Configuring an acme screw assembly that will not only perform but endure the demands of a linear motion application requires a thorough understanding of the load requirements. Evaluating your loading conditions extends beyond the load you want to move and the distance you want to move it - it includes the effects of your application on the screw assembly itself. Understanding and assessing the forces that influence lead screw performance is paramount to configuring a screw assembly that is effective, reliable, and long-lasting.
Acme lead screw assemblies can be subjected to several loads in different ways, known as load classes. Improper loading may cause decreased lead screw efficiency, shorter service life, or failure. This article will examine acme screw assembly load types and categories.
Understanding Load Types
Five primary load types can affect acme screw assembly performance:
- Tension Load – A tension load describes a situation during which the load tends to “stretch” or pull the screw from end to end. Some degree of tension loading is usually acceptable for acme lead screw assembly operation. Tension loads are always present with lead screws that utilize a rotating acme nut design as the screw is continually being pulled.
- Compression Load – A compression load describes a scenario during which the load tends to “squeeze” or compress the screw from the ends toward the middle. Like tension loading, some level of compression loading may be permissible. Some systems will have a small amount of tension and compression loading as part of regular operation. The acme lead screw must have enough column strength to accommodate compression loading because the acme lead screw may buckle when compression loading exceeds column strength.
- *Thrust Load – A thrust load describes a load that is parallel to and concentric with the acme lead screw. This is the preferred type of load for proper lead screw assembly performance because the load follows the direction of the screw. Achieving a thrust load situation is the optimal goal when designing an acme lead screw assembly.
- Overturning Load – An overturning load describes a loading condition when the load tends to rotate the nut radially around the longitudinal access of the screw. A moment load is a type of overturning load that tends to overturn or bend the axis of rotation in an angular direction. It’s best to avoid this loading condition in an acme lead screw assembly if possible because it can unevenly load the nut, which can cause binding and uneven wear.
- Side Load – A side load, also known as radial load, describes a load that influences the nut radially, perpendicular to the lead screw axis. Sidel-oading will reduce the critical speed, may permanently bend the lead screw, and should be avoided. A common cause of side loads is when the end supports of a screw assembly are not correctly aligned with the nut attachment point.
Assessing Load Classes
In addition to the types of loads that affect lead screw assemblies, load classes describe how the loading condition is applied. These are:
- Static Load – A static load is a loading condition involving actions having high acceleration. In the context of an Acme lead screw assembly, this relates to the maximum thrust load, including shock, that can be applied to an acme nut assembly.

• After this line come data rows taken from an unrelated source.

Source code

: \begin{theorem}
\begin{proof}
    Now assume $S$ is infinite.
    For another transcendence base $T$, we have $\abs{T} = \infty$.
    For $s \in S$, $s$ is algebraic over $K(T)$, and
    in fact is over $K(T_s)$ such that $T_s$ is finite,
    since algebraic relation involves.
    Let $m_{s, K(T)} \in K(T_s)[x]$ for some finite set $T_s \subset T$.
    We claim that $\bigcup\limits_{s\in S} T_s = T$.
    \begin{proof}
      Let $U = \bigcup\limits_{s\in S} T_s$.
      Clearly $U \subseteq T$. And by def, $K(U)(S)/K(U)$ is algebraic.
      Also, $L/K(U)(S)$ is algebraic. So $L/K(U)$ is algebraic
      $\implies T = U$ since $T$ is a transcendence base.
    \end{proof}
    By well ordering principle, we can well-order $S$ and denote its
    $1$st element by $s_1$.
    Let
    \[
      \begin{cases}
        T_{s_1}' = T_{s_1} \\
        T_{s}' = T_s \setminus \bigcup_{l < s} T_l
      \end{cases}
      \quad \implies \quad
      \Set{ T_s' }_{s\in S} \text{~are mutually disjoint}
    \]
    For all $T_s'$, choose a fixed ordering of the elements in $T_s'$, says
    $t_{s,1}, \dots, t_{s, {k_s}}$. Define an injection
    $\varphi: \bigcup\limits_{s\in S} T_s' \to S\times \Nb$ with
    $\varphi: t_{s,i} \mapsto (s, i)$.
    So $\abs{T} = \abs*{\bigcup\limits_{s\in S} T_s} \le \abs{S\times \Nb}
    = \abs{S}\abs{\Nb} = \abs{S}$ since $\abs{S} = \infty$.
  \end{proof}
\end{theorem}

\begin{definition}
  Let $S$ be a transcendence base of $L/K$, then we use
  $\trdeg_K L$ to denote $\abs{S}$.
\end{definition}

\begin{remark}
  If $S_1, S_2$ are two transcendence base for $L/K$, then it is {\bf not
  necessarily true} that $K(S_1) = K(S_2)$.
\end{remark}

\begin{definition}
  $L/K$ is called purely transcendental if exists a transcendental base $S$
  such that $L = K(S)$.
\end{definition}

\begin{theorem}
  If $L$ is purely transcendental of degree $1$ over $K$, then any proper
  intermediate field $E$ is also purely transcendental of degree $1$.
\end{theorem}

- Dynamic Load – A dynamic load varies very slowly. For acme lead screw assemblies, dynamic loads also relate to the maximum recommended thrust load applied to a nut assembly while in motion.
- PV Load – A PV load is a loading condition caused by a sliding load that causes heat buildup due to friction. The heat generated relates to the pressure (P) on the acme nut and the surface velocity (V) at the primary diameter. How severely a PV load will influence an application depends on the material used for the screw assembly, the pressure on the acme nut, and the surface velocity at the primary diameter.
Loads
Choosing the correct acme lead screw assembly requires a thorough understanding of the different loading conditions and the specific loads for your linear motion control application. Helix Linear Technologies has the engineering expertise necessary for thoroughly interrogating your unique load environment and the advanced manufacturing technologies that you need to configure the proper acme screw assembly for the linear motion control requirements of your application.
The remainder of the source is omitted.